Supplied material →
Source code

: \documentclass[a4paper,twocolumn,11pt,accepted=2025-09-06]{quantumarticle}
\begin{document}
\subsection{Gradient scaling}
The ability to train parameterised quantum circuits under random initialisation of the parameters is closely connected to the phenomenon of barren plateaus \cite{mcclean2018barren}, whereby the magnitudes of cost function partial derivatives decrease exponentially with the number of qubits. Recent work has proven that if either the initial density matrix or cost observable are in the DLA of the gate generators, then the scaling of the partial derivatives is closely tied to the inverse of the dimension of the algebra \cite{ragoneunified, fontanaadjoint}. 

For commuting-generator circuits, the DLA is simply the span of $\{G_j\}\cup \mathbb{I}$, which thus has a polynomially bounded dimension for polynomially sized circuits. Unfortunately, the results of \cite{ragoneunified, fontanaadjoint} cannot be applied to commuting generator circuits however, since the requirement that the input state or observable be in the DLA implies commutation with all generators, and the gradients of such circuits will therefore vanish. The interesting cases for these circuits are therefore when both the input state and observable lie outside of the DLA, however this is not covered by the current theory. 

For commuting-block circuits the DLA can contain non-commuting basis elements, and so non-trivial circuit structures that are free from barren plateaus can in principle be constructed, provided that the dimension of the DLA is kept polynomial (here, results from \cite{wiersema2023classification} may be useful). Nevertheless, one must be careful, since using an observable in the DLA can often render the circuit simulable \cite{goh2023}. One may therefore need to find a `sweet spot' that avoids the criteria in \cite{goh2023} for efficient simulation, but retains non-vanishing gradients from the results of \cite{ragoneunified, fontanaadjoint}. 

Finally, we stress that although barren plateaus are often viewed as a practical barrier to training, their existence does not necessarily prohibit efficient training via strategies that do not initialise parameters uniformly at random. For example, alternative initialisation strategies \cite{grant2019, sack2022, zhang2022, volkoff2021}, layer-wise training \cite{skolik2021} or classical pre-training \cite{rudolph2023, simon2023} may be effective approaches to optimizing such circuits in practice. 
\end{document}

Work instruction → From the records above, copy each line that contains the word "scaling".

Task solution →
\subsection{Gradient scaling}
The ability to train parameterised quantum circuits under random initialisation of the parameters is closely connected to the phenomenon of barren plateaus \cite{mcclean2018barren}, whereby the magnitudes of cost function partial derivatives decrease exponentially with the number of qubits. Recent work has proven that if either the initial density matrix or cost observable are in the DLA of the gate generators, then the scaling of the partial derivatives is closely tied to the inverse of the dimension of the algebra \cite{ragoneunified, fontanaadjoint}. 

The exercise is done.